──────── Records for this exercise ────────

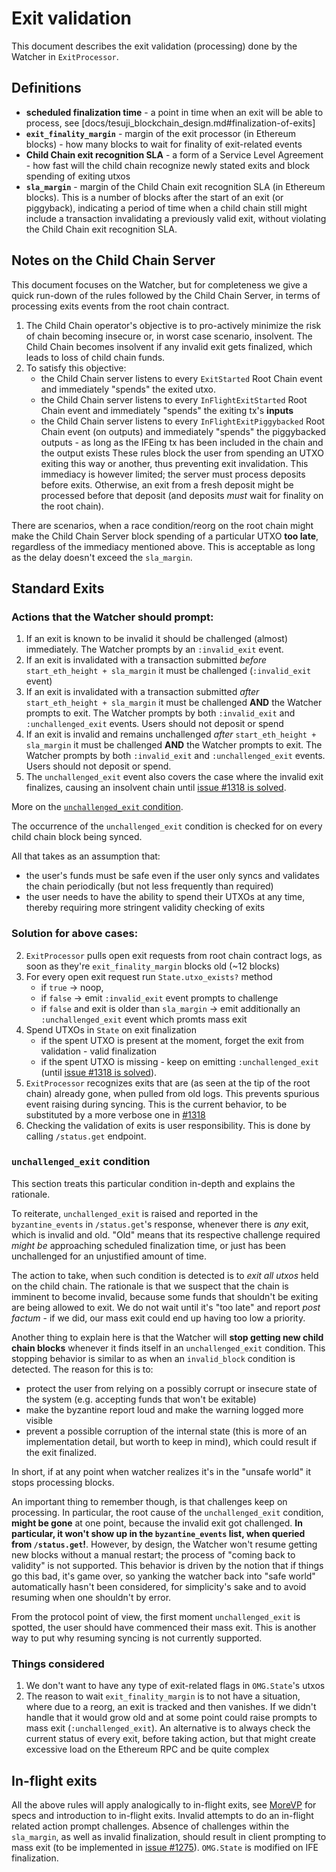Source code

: # Exit validation

This document describes the exit validation (processing) done by the Watcher in `ExitProcessor`.

## Definitions

* **scheduled finalization time** - a point in time when an exit will be able to process, see [docs/tesuji_blockchain_design.md#finalization-of-exits]
* **`exit_finality_margin`** - margin of the exit processor (in Ethereum blocks) - how many blocks to wait for finality of exit-related events
* **Child Chain exit recognition SLA** - a form of a Service Level Agreement - how fast will the child chain recognize newly stated exits and block spending of exiting utxos
* **`sla_margin`** - margin of the Child Chain exit recognition SLA (in Ethereum blocks).
This is a number of blocks after the start of an exit (or piggyback), indicating a period of time when a child chain still might include a transaction invalidating a previously valid exit, without violating the Child Chain exit recognition SLA.

## Notes on the Child Chain Server

This document focuses on the Watcher, but for completeness we give a quick run-down of the rules followed by the Child Chain Server, in terms of processing exits events from the root chain contract.

1. The Child Chain operator's objective is to pro-actively minimize the risk of chain becoming insecure or, in worst case scenario, insolvent.
The Child Chain becomes insolvent if any invalid exit gets finalized, which leads to loss of child chain funds.
2. To satisfy this objective:
    - the Child Chain server listens to every `ExitStarted` Root Chain event and immediately "spends" the exited utxo.
    - the Child Chain server listens to every `InFlightExitStarted` Root Chain event and immediately "spends" the exiting tx's **inputs**
    - the Child Chain server listens to every `InFlightExitPiggybacked` Root Chain event (on outputs) and immediately "spends" the piggybacked outputs - as long as the IFEing tx has been included in the chain and the output exists
  These rules block the user from spending an UTXO exiting this way or another, thus preventing exit invalidation.
  This immediacy is however limited; the server must process deposits before exits.
  Otherwise, an exit from a fresh deposit might be processed before that deposit (and deposits _must_ wait for finality on the root chain).

There are scenarios, when a race condition/reorg on the root chain might make the Child Chain Server block spending of a particular UTXO **too late**, regardless of the immediacy mentioned above.
This is acceptable as long as the delay doesn't exceed the `sla_margin`.

## Standard Exits

### Actions that the Watcher should prompt:
1. If an exit is known to be invalid it should be challenged (almost) immediately. The Watcher prompts by an `:invalid_exit` event.
2. If an exit is invalidated with a transaction submitted *before* `start_eth_height + sla_margin` it must be challenged (`:invalid_exit` event)
3. If an exit is invalidated with a transaction submitted *after* `start_eth_height + sla_margin` it must be challenged **AND** the Watcher prompts to exit. The Watcher prompts by both `:invalid_exit` and `:unchallenged_exit` events. Users should not deposit or spend
4. If an exit is invalid and remains unchallenged *after* `start_eth_height + sla_margin` it must be challenged **AND** the Watcher prompts to exit. The Watcher prompts by both `:invalid_exit` and `:unchallenged_exit` events. Users should not deposit or spend.
5. The `unchallenged_exit` event also covers the case where the invalid exit finalizes, causing an insolvent chain until [issue #1318 is solved](github.com/omisego/elixir-omg/issues/1318).

More on the [`unchallenged_exit` condition](#unchallenged-exit-condition).

The occurrence of the `unchallenged_exit` condition is checked for on every child chain block being synced.

All that takes as an assumption that:
  - the user's funds must be safe even if the user only syncs and validates the chain periodically (but not less frequently than required)
  - the user needs to have the ability to spend their UTXOs at any time, thereby requiring more stringent validity checking of exits

### Solution for above cases:
2. `ExitProcessor` pulls open exit requests from root chain contract logs, as soon as they're `exit_finality_margin` blocks old (~12 blocks)
3. For every open exit request run `State.utxo_exists?` method
    * if `true` -> noop,
    * if `false` -> emit `:invalid_exit` event prompts to challenge
    * if `false` and exit is older than `sla_margin` -> emit additionally an `:unchallenged_exit` event which promts mass exit
4. Spend UTXOs in `State` on exit finalization
    * if the spent UTXO is present at the moment, forget the exit from validation - valid finalization
    * if the spent UTXO is missing - keep on emitting `:unchallenged_exit` (until [issue #1318 is solved](github.com/omisego/elixir-omg/issues/1318)).
5. `ExitProcessor` recognizes exits that are (as seen at the tip of the root chain) already gone, when pulled from old logs.
This prevents spurious event raising during syncing.
This is the current behavior, to be substituted by a more verbose one in [#1318](github.com/omisego/elixir-omg/issues/1318)
6. Checking the validation of exits is user responsibility.
This is done by calling `/status.get` endpoint.

### `unchallenged_exit` condition

This section treats this particular condition in-depth and explains the rationale.

To reiterate, `unchallenged_exit` is raised and reported in the `byzantine_events` in `/status.get`'s response, whenever there is _any_ exit, which is invalid and old.
"Old" means that its respective challenge required _might be_ approaching scheduled finalization time, or just has been unchallenged for an unjustified amount of time.

The action to take, when such condition is detected is to _exit all utxos_ held on the child chain.
The rationale is that we suspect that the chain is imminent to become invalid, because some funds that shouldn't be exiting are being allowed to exit.
We do not wait until it's "too late" and report _post factum_ - if we did, our mass exit could end up having too low a priority.

Another thing to explain here is that the Watcher will **stop getting new child chain blocks** whenever it finds itself in an `unchallenged_exit` condition.
This stopping behavior is similar to as when an `invalid_block` condition is detected.
The reason for this is to:
 - protect the user from relying on a possibly corrupt or insecure state of the system (e.g. accepting funds that won't be exitable)
 - make the byzantine report loud and make the warning logged more visible
 - prevent a possible corruption of the internal state (this is more of an implementation detail, but worth to keep in mind), which could result if the exit finalized.

In short, if at any point when watcher realizes it's in the "unsafe world" it stops processing blocks.

An important thing to remember though, is that challenges keep on processing.
In particular, the root cause of the `unchallenged_exit` condition, **might be gone** at one point, because the invalid exit got challenged.
**In particular, it won't show up in the `byzantine_events` list, when queried from `/status.get`!**.
However, by design, the Watcher won't resume getting new blocks without a manual restart; the process of "coming back to validity" is not supported.
This behavior is driven by the notion that if things go this bad, it's game over, so yanking the watcher back into "safe world" automatically hasn't been considered,
for simplicity's sake and to avoid resuming when one shouldn't by error.

From the protocol point of view, the first moment `unchallenged_exit` is spotted, the user should have commenced their mass exit.
This is another way to put why resuming syncing is not currently supported.

### Things considered
1. We don't want to have any type of exit-related flags in `OMG.State`'s utxos
2. The reason to wait `exit_finality_margin` is to not have a situation, where due to a reorg, an exit is tracked and then vanishes.
If we didn't handle that it would grow old and at some point could raise prompts to mass exit (`:unchallenged_exit`).
An alternative is to always check the current status of every exit, before taking action, but that might create excessive load on the Ethereum RPC and be quite complex

## In-flight exits

All the above rules will apply analogically to in-flight exits, see [MoreVP](./morevp.md) for specs and introduction to in-flight exits.
Invalid attempts to do an in-flight related action prompt challenges.
Absence of challenges within the `sla_margin`, as well as invalid finalization, should result in client prompting to mass exit (to be implemented in [issue #1275](github.com/omisego/elixir-omg/issues/1275)).
`OMG.State` is modified on IFE finalization.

────────

Task description —
The required output is every line above that contains the string "some".

Result —
The rationale is that we suspect that the chain is imminent to become invalid, because some funds that shouldn't be exiting are being allowed to exit.
If we didn't handle that it would grow old and at some point could raise prompts to mass exit (`:unchallenged_exit`).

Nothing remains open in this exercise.